European men have a reputation for keeping mistresses, and in Italy, that includes the Catholic priests. In parishes, rumors spread that local priests have unholy relations with women presented as their housekeepers or cousins. One woman explains, "Years ago, we had a priest here, Don Giorgio, he was a schoolteacher. The kids liked him and so did their mothers." Mon dio.
The women who love priests say they've been forced to stay in the shadows, even though the Church hierarchy knows about the affairs. "Bishops know that priests are not celibate, but they don't care about this." One woman who had a relationship with a priest for five years tells NPR. "They say, please do what you want but do it anonymously, nobody has to know, otherwise scandals arise and we cannot afford this, so please do what you want but don't let the world know about this, and [most] of all don't make it children." So priests can use birth control or are they talking about pedophilia?

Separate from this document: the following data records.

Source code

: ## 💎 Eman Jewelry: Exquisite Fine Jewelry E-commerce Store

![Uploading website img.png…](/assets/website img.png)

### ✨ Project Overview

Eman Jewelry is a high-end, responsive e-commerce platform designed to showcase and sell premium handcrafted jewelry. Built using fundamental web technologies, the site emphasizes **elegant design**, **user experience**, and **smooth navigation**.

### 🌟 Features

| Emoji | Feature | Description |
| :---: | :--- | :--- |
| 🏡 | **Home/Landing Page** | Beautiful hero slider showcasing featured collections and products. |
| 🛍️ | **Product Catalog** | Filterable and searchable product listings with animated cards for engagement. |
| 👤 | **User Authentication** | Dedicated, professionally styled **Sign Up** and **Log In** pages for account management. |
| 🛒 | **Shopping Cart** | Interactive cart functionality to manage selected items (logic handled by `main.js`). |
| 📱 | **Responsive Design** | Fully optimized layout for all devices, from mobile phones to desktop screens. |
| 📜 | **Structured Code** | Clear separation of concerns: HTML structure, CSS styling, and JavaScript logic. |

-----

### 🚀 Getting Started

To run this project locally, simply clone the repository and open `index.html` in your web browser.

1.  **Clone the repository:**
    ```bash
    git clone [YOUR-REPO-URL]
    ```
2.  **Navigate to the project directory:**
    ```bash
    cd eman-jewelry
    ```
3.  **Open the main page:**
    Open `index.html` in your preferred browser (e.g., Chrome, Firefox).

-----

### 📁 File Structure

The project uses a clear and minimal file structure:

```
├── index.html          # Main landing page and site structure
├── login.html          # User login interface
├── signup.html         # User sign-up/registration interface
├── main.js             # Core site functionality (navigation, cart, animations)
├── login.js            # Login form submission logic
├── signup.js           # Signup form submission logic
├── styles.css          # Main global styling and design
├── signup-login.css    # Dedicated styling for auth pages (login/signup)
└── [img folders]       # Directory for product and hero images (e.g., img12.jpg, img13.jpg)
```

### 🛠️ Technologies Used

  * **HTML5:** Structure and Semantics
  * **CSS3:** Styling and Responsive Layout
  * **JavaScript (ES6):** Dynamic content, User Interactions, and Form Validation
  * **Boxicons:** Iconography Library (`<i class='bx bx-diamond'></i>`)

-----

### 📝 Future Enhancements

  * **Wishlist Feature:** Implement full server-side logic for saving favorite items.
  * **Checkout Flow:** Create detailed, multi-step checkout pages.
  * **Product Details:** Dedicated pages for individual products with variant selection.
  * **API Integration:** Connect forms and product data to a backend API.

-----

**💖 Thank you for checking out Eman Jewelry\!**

Like any marginalized group, the mistresses have started a website for support. And in an open letter to Pope Benedict XVI, the say a priest "needs to live with his fellow human beings, experience feelings, love and be loved." They might be right. Mental health counselor and former monk Richard Sipe compares forced celibacy to an alcoholic practicing sobriety without any support.
While it's clear the Church is hanging on to celibacy for now, evidence suggests that the male-dominated leadership will let the clergy have sex before they let women become priests.